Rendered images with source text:
================

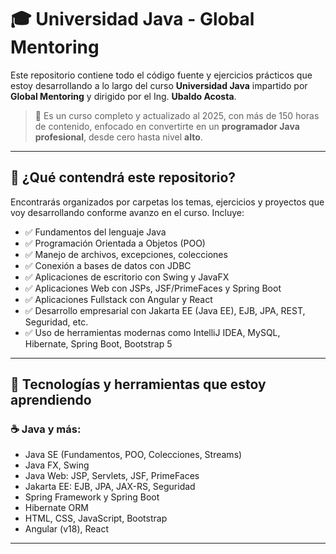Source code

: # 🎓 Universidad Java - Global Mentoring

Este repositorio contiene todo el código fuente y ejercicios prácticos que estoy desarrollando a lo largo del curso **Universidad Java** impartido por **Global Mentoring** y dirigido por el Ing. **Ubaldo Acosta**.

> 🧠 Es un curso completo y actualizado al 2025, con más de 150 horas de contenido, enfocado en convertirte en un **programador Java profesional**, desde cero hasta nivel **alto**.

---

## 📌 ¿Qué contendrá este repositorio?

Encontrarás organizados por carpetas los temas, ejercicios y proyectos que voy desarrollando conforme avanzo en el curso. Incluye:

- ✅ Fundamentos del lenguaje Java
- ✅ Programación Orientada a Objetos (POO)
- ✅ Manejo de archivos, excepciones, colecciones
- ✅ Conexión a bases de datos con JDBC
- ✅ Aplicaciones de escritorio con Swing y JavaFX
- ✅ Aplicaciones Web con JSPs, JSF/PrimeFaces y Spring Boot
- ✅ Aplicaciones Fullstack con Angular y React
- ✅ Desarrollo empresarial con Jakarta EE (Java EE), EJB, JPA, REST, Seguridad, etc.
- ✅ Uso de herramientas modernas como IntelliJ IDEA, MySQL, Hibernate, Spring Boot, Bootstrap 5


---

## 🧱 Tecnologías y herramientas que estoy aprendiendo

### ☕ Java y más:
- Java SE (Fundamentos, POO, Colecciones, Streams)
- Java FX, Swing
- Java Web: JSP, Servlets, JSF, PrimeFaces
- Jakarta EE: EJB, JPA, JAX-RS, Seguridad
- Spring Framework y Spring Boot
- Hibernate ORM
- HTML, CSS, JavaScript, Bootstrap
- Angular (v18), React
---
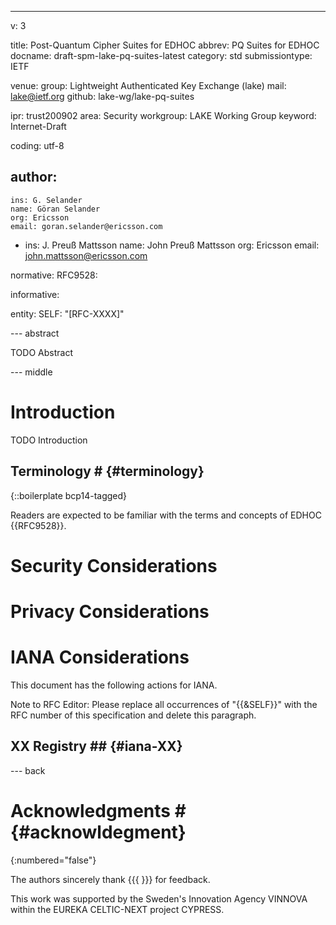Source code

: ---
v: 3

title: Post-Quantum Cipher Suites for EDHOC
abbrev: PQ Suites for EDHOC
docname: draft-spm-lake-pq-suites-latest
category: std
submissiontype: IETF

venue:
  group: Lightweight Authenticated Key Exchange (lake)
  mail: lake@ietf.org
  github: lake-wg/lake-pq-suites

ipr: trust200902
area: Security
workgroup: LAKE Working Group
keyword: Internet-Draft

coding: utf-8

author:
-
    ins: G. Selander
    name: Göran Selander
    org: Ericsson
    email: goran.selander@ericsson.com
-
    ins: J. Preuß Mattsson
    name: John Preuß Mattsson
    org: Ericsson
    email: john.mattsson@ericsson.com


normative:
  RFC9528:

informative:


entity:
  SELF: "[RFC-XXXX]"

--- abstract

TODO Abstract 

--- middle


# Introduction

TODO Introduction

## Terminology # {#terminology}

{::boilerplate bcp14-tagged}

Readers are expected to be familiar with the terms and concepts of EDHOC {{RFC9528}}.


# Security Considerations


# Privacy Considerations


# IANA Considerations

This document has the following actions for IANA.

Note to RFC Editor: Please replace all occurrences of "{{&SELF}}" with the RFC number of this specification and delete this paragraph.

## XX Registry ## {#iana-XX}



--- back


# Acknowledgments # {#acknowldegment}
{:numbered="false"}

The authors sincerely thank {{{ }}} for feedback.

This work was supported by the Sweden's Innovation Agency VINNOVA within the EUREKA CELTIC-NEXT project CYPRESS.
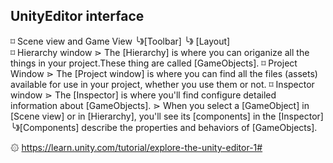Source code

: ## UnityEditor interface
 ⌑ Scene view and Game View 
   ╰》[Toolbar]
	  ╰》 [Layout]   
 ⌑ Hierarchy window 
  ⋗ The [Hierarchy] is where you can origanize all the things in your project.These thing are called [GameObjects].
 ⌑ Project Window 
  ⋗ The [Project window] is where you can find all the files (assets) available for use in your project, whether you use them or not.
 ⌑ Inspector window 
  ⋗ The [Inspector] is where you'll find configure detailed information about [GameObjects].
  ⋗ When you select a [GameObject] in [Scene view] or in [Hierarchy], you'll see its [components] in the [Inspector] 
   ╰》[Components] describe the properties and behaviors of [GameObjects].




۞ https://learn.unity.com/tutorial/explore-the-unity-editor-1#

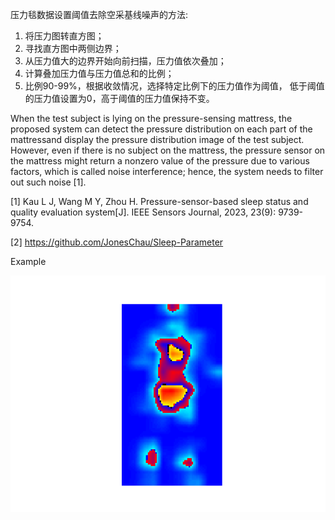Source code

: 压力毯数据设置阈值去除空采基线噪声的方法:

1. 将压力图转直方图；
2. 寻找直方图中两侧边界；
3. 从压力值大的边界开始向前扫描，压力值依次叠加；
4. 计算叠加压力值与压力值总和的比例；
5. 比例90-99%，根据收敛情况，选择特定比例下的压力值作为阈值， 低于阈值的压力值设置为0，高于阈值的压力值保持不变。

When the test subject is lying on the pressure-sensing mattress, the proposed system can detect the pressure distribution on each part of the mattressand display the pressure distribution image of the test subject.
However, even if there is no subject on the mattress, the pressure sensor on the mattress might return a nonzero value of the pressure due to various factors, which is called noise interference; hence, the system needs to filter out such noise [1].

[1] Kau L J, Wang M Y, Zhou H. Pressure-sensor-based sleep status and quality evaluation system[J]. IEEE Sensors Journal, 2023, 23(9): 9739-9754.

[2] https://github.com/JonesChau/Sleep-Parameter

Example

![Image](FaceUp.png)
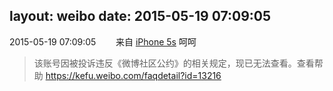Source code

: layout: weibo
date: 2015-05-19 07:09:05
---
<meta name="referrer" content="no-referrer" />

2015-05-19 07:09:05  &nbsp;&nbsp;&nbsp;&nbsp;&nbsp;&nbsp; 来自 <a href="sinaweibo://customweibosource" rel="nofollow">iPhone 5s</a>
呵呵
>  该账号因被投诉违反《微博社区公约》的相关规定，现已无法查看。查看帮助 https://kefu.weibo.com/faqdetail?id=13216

================

Task to complete
Copy each line of the preceding data that contains the string "herramientas".

Solution for this exercise
- ✅ Uso de herramientas modernas como IntelliJ IDEA, MySQL, Hibernate, Spring Boot, Bootstrap 5
## 🧱 Tecnologías y herramientas que estoy aprendiendo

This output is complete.